▸ **REQUIRED WORK**:
Search the records below for the string "citep" and copy each line where it turns up.

Stored data
╭──

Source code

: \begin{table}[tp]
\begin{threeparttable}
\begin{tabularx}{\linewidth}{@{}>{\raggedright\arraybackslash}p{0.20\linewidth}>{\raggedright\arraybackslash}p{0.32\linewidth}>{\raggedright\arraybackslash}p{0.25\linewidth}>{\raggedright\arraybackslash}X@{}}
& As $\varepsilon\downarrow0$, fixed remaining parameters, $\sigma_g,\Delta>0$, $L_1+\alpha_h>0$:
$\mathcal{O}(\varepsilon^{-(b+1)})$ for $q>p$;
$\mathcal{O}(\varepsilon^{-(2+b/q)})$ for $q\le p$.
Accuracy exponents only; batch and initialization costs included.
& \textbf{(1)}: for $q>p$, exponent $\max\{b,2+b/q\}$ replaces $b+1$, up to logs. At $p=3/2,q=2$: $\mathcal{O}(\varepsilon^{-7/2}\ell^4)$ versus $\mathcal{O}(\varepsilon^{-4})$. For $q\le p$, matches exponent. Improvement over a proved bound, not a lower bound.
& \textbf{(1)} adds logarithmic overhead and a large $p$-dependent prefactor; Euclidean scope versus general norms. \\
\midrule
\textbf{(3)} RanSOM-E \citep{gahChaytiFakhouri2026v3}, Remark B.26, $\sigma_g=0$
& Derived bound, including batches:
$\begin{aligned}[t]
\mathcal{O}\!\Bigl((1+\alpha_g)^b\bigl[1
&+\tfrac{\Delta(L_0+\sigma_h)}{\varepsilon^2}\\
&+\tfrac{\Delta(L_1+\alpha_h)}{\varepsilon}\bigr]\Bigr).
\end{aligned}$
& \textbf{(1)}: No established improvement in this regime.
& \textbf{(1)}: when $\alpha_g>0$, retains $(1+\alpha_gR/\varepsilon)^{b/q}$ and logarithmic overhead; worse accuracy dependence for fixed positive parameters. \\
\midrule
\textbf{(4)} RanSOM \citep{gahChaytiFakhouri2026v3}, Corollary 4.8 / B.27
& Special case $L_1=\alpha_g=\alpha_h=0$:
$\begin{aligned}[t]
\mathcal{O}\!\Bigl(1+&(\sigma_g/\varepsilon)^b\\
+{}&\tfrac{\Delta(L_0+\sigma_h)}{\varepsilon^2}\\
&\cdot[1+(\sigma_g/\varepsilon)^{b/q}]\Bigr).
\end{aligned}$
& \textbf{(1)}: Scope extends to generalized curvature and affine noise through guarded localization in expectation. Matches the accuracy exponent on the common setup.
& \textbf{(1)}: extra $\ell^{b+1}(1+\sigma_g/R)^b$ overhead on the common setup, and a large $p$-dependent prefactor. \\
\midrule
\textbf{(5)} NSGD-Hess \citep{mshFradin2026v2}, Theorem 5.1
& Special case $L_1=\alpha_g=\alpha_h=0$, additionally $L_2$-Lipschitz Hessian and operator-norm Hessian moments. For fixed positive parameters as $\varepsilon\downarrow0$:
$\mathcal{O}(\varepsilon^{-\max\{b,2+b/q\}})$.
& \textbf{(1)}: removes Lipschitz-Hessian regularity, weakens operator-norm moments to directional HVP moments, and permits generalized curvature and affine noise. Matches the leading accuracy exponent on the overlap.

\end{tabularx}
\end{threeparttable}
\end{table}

╰──

▸ **WRITTEN REPLY**:
\textbf{(3)} RanSOM-E \citep{gahChaytiFakhouri2026v3}, Remark B.26, $\sigma_g=0$
\textbf{(4)} RanSOM \citep{gahChaytiFakhouri2026v3}, Corollary 4.8 / B.27
\textbf{(5)} NSGD-Hess \citep{mshFradin2026v2}, Theorem 5.1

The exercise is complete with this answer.